I feel that now is the time to say something profound. Instead, let me impart a last humorous anecdote. One day during the last month of my stay I woke up to the hammering sound of a poster being attached to my door (not with nails, mind you, which begs the question of why it was necessary that they make such a racket). It was being put up on the inside of the door, naturally. The uninvited entrance had failed to rouse me as more than commonplace, but this alteration of my accustomed environ, as if friendly scuba joe had one morning been replaced by a gaudy chest of bubbling pirate's gold, struck a hidden reserve of scientific curiousity that I had until that moment thought entirely extinguished by three months of commutative algebra. As soon as I could convince my morning's glory to postpone its trumpeting salute long enough for me to furtively put on some pants in the whole world's barging presence, I moved the door and examined the new emergency instructions. Thus spoke Pozharathustra:

If you find a fire, proceed with the following steps:
1) Notify the fire department and the building commisar.

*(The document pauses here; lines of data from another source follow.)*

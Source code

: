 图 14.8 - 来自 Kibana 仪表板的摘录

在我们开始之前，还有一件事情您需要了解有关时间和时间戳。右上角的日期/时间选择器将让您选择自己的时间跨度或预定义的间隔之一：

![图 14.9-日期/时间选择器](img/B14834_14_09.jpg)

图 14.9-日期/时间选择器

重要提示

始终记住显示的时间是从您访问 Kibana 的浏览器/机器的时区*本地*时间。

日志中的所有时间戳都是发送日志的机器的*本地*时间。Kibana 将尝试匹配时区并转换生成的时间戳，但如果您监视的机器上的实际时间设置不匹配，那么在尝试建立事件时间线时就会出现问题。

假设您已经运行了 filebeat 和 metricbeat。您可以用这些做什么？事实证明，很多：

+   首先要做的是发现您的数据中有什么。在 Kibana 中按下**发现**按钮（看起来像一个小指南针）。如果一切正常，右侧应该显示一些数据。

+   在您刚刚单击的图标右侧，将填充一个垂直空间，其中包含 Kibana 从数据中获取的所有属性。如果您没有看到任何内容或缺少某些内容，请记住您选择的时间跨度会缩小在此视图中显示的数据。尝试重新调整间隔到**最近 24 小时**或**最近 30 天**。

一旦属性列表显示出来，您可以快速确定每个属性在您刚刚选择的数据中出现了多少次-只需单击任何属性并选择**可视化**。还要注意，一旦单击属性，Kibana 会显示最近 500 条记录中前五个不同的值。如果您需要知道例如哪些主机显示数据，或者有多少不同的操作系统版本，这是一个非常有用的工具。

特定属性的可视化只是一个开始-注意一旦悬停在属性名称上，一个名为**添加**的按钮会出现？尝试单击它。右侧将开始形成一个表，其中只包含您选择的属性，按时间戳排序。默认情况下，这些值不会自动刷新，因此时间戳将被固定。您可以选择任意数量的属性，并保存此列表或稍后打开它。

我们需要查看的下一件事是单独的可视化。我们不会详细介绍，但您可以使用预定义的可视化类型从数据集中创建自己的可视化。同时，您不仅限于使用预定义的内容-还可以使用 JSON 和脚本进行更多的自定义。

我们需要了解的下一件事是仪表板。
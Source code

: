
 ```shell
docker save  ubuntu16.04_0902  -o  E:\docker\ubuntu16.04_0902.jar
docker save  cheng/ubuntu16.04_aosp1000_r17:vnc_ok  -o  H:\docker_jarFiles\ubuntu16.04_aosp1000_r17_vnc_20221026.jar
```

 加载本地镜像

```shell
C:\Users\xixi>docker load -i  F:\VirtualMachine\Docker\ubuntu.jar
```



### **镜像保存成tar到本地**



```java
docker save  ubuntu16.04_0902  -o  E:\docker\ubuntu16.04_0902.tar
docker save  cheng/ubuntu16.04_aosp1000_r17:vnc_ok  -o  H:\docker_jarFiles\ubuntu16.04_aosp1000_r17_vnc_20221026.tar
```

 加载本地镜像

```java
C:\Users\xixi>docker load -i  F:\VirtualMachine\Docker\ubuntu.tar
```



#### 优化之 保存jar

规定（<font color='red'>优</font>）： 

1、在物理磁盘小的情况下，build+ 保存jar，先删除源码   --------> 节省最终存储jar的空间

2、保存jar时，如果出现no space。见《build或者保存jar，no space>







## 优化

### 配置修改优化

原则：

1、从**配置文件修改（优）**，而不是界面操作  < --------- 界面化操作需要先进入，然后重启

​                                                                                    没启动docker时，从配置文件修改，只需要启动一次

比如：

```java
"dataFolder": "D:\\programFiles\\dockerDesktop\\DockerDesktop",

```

2) Organize the evacuation of the building.

I will comment only that the burden of social responsibility resting on the observant individual is considerably more weighty in Russia than in some other countries that I know, and I for one am relieved to no longer be living under that kind of constant pressure. 
 
PS - a shout out to maddie for her bravery in flying all the way to Moscow to make my last week awesome.